Last year we started making our terrace greener. The temporary set-up for the experiment (e.g. using repurposed trash cans as pots for potatoes) was successful and brought a lot of joy to the workplace. It was terrific to be able to throw our very own homegrown potatoes on the barbecue at our summer celebration. What could be more beautiful to a hobby gardener?
As you can see, our terrace isn’t much to look at right now. And since we take great care at //SEIBERT/MEDIA to make sure that everything we do is also kind on the eyes, my colleague Sandra took the issue into her own hands, and built three wonderful, wooden raised vegetable gardens on the terrace with the help of many colleagues. Our green thumb has become more professional!
Back in February she explained how we wanted to put the theme of urban gardening into practice. That prompted me to buy an assortment of seedlings from a private greenhouse which would eventually have to be moved into new garden beds. Another colleague from Team Ponyhof (one of our internal teams), Melanie, also started to cultivate some young tomato plants. And another Melanie from the same team helped me to plant them in the beds. (Yes, having both Melanies in the same team is confusing at times.)
Here are some details about the beds:
- Each is between 1.0-1.5m2 in area and 30-40cm tall
- Young plants: zucchini (green and yellow), tomatoes, lettuce, cucumbers.

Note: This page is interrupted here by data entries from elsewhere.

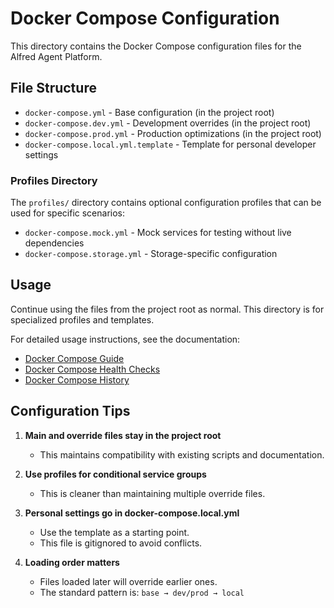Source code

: # Docker Compose Configuration

This directory contains the Docker Compose configuration files for the Alfred Agent Platform.

## File Structure

- `docker-compose.yml` - Base configuration (in the project root)
- `docker-compose.dev.yml` - Development overrides (in the project root)
- `docker-compose.prod.yml` - Production optimizations (in the project root)
- `docker-compose.local.yml.template` - Template for personal developer settings

### Profiles Directory

The `profiles/` directory contains optional configuration profiles that can be used for specific scenarios:

- `docker-compose.mock.yml` - Mock services for testing without live dependencies
- `docker-compose.storage.yml` - Storage-specific configuration

## Usage

Continue using the files from the project root as normal. This directory is for specialized profiles and templates.

For detailed usage instructions, see the documentation:
- [Docker Compose Guide](../docs/operations/containerization/docker-compose-guide.md)
- [Docker Compose Health Checks](../docs/operations/containerization/docker-compose-health-checks.md)
- [Docker Compose History](../docs/operations/containerization/docker-compose-history.md)

## Configuration Tips

1. **Main and override files stay in the project root**
   - This maintains compatibility with existing scripts and documentation.

2. **Use profiles for conditional service groups**
   - This is cleaner than maintaining multiple override files.

3. **Personal settings go in docker-compose.local.yml**
   - Use the template as a starting point.
   - This file is gitignored to avoid conflicts.

4. **Loading order matters**
   - Files loaded later will override earlier ones.
   - The standard pattern is: `base → dev/prod → local`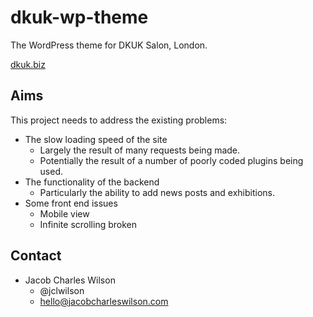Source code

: # dkuk-wp-theme
The WordPress theme for DKUK Salon, London.

[dkuk.biz](http://dkuk.biz)

## Aims

This project needs to address the existing problems:
* The slow loading speed of the site
  * Largely the result of many requests being made.
  * Potentially the result of a number of poorly coded plugins being used.
* The functionality of the backend
  * Particularly the ability to add news posts and exhibitions.
* Some front end issues
  * Mobile view
  * Infinite scrolling broken

## Contact

* Jacob Charles Wilson
  * @jclwilson
  * hello@jacobcharleswilson.com
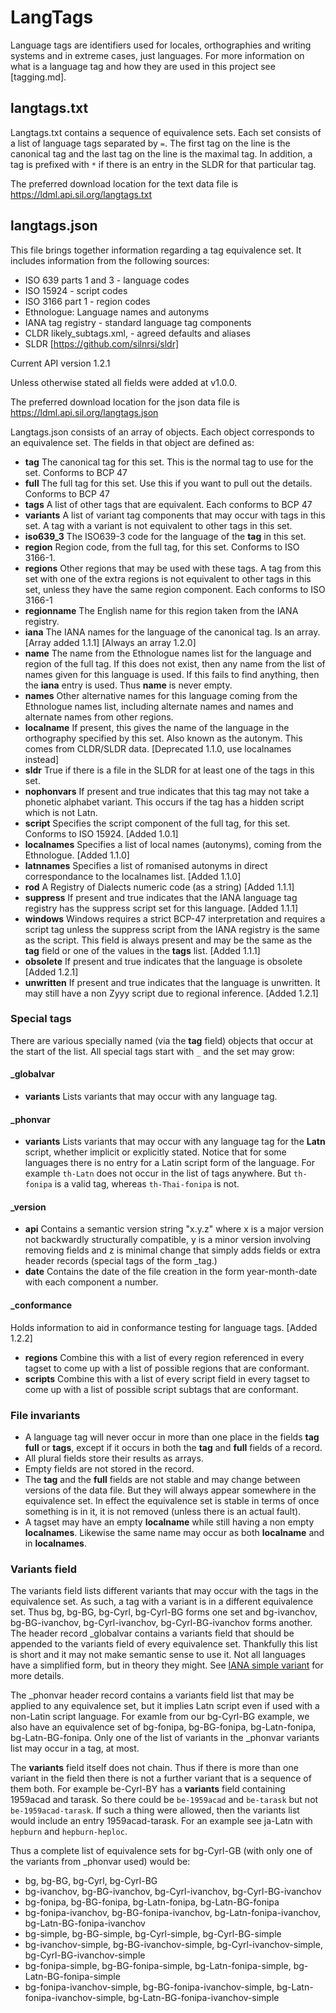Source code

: # LangTags

Language tags are identifiers used for locales, orthographies and writing systems and in extreme cases, just languages. For more information on what is a language tag and how they are used in this project see [tagging.md].

## langtags.txt

Langtags.txt contains a sequence of equivalence sets. Each set consists of a list of language tags separated by `=`. The first tag on the line is the canonical tag and the last tag on the line is the maximal tag. In addition, a tag is prefixed with `*` if there is an entry in the SLDR for that particular tag.

The preferred download location for the text data file is <https://ldml.api.sil.org/langtags.txt>

## langtags.json

This file brings together information regarding a tag equivalence set. It includes information from the following sources:

- ISO 639 parts 1 and 3 - language codes
- ISO 15924 - script codes
- ISO 3166 part 1 - region codes
- Ethnologue: Language names and autonyms
- IANA tag registry - standard language tag components
- CLDR likely\_subtags.xml,  - agreed defaults and aliases
- SLDR [https://github.com/silnrsi/sldr]

Current API version 1.2.1

Unless otherwise stated all fields were added at v1.0.0. 

The preferred download location for the json data file is <https://ldml.api.sil.org/langtags.json>

Langtags.json consists of an array of objects. Each object corresponds to an equivalence set. The fields in that object are defined as:

- **tag** The canonical tag for this set. This is the normal tag to use for the set. Conforms to BCP 47
- **full** The full tag for this set. Use this if you want to pull out the details. Conforms to BCP 47
- **tags** A list of other tags that are equivalent. Each conforms to BCP 47
- **variants** A list of variant tag components that may occur with tags in this set. A tag with a variant is not equivalent to other tags in this set.
- **iso639_3** The ISO639-3 code for the language of the **tag** in this set.
- **region** Region code, from the full tag, for this set. Conforms to ISO 3166-1.
- **regions** Other regions that may be used with these tags. A tag from this set with one of the extra regions is not equivalent to other tags in this set, unless they have the same region component. Each conforms to ISO 3166-1
- **regionname** The English name for this region taken from the IANA registry.
- **iana** The IANA names for the language of the canonical tag. Is an array. \[Array added 1.1.1\] \[Always an array 1.2.0\]
- **name** The name from the Ethnologue names list for the language and region of the full tag. If this does not exist, then any name from the list of names given for this language is used. If this fails to find anything, then the **iana** entry is used. Thus **name** is never empty.
- **names** Other alternative names for this language coming from the Ethnologue names list, including alternate names and names and alternate names from other regions.
- **localname** If present, this gives the name of the language in the orthography specified by this set. Also known as the autonym. This comes from CLDR/SLDR data. \[Deprecated 1.1.0, use localnames instead\]
- **sldr** True if there is a file in the SLDR for at least one of the tags in this set.
- **nophonvars** If present and true indicates that this tag may not take a phonetic alphabet variant. This occurs if the tag has a hidden script which is not Latn.
- **script** Specifies the script component of the full tag, for this set. Conforms to ISO 15924. \[Added 1.0.1\]
- **localnames** Specifies a list of local names (autonyms), coming from the Ethnologue. \[Added 1.1.0\]
- **latnnames** Specifies a list of romanised autonyms in direct correspondance to the localnames list. \[Added 1.1.0\]
- **rod** A Registry of Dialects numeric code \(as a string\) \[Added 1.1.1\]
- **suppress** If present and true indicates that the IANA language tag registry has the suppress script set for this language. \[Added 1.1.1\]
- **windows** Windows requires a strict BCP-47 interpretation and requires a script tag unless the suppress script from the IANA registry is the same as the script. This field is always present and may be the same as the **tag** field or one of the values in the **tags** list. \[Added 1.1.1\]
- **obsolete** If present and true indicates that the language is obsolete \[Added 1.2.1\]
- **unwritten** If present and true indicates that the language is unwritten. It may still have a non Zyyy script due to regional inference. \[Added 1.2.1\]

### Special tags

There are various specially named (via the **tag** field) objects that occur at the start of the list. All special tags start with `_` and the set may grow:

#### _globalvar

- **variants** Lists variants that may occur with any language tag.

#### _phonvar

- **variants** Lists variants that may occur with any language tag for the **Latn** script, whether implicit or explicitly stated. Notice that for some languages there is no entry for a Latin script form of the language. For example `th-Latn` does not occur in the list of tags anywhere. But `th-fonipa` is a valid tag, whereas `th-Thai-fonipa` is not.

#### _version

- **api** Contains a semantic version string "x.y.z" where x is a major version not backwardly structurally compatible, y is a minor version involving removing fields and z is minimal change that simply adds fields or extra header records (special tags of the form \_tag.)
- **date** Contains the date of the file creation in the form year-month-date with each component a number.

#### _conformance

Holds information to aid in conformance testing for language tags. \[Added 1.2.2\]

- **regions** Combine this with a list of every region referenced in every tagset to come up with a list of possible regions that are conformant.
- **scripts** Combine this with a list of every script field in every tagset to come up with a list of possible script subtags that are conformant.

### File invariants

- A language tag will never occur in more than one place in the fields **tag** **full** or **tags**, except if it occurs in both the **tag** and **full** fields of a record.
- All plural fields store their results as arrays.
- Empty fields are not stored in the record.
- The **tag** and the **full** fields are not stable and may change between versions of the data file. But they will always appear somewhere in the equivalence set. In effect the equivalence set is stable in terms of once something is in it, it is not removed (unless there is an actual fault).
- A tagset may have an empty **localname** while still having a non empty **localnames**. Likewise the same name may occur as both **localname** and in **localnames**.

### Variants field

The variants field lists different variants that may occur with the tags in the equivalence set. As such, a tag with a variant is in a different equivalence set. Thus bg, bg-BG, bg-Cyrl, bg-Cyrl-BG forms one set and bg-ivanchov, bg-BG-ivanchov, bg-Cyrl-ivanchov, bg-Cyrl-BG-ivanchov forms another. The header record \_globalvar contains a variants field that should be appended to the variants field of every equivalence set. Thankfully this list is short and it may not make semantic sense to use it. Not all languages have a simplified form, but in theory they might. See [IANA simple variant](https://www.iana.org/assignments/lang-subtags-templates/simple.txt) for more details.

The \_phonvar header record contains a variants field list that may be applied to any equivalence set, but it implies Latn script even if used with a non-Latin script language. For examle from our bg-Cyrl-BG example, we also have an equivalence set of bg-fonipa, bg-BG-fonipa, bg-Latn-fonipa, bg-Latn-BG-fonipa. Only one of the list of variants in the \_phonvar variants list may occur in a tag, at most.

The **variants** field itself does not chain. Thus if there is more than one variant in the field then there is not a further variant that is a sequence of them both. For example be-Cyrl-BY has a **variants** field containing 1959acad and tarask. So there could be `be-1959acad` and `be-tarask` but not `be-1959acad-tarask`. If such a thing were allowed, then the variants list would include an entry 1959acad-tarask. For an example see ja-Latn with `hepburn` and `hepburn-heploc`.

Thus a complete list of equivalence sets for bg-Cyrl-GB (with only one of the variants from \_phonvar used) would be:

- bg, bg-BG, bg-Cyrl, bg-Cyrl-BG
- bg-ivanchov, bg-BG-ivanchov, bg-Cyrl-ivanchov, bg-Cyrl-BG-ivanchov
- bg-fonipa, bg-BG-fonipa, bg-Latn-fonipa, bg-Latn-BG-fonipa 
- bg-fonipa-ivanchov, bg-BG-fonipa-ivanchov, bg-Latn-fonipa-ivanchov, bg-Latn-BG-fonipa-ivanchov
- bg-simple, bg-BG-simple, bg-Cyrl-simple, bg-Cyrl-BG-simple
- bg-ivanchov-simple, bg-BG-ivanchov-simple, bg-Cyrl-ivanchov-simple, bg-Cyrl-BG-ivanchov-simple
- bg-fonipa-simple, bg-BG-fonipa-simple, bg-Latn-fonipa-simple, bg-Latn-BG-fonipa-simple
- bg-fonipa-ivanchov-simple, bg-BG-fonipa-ivanchov-simple, bg-Latn-fonipa-ivanchov-simple, bg-Latn-BG-fonipa-ivanchov-simple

- Seedlings: radish, carrots, paprika, thyme, parsley.
Thanks to the convenient weather (a good balance between rain and sun), the lettuces have grown so well that we were already able to use one of them in a delicious salad the other day.
And the radishes are growing at turbo-speed, as you can see in the third picture of the beds. Don’t be puzzled by the pens in the dirt. They’re just markers to help us remember what we planted and where.
We’re actively trying to keep our colleagues interested in self-sufficiency. It’s also quite nice for the people under us to be working near all these natural things: Crazy, a vegetable that grows out of the earth instead of from a supermarket shelf! Green thumbs up!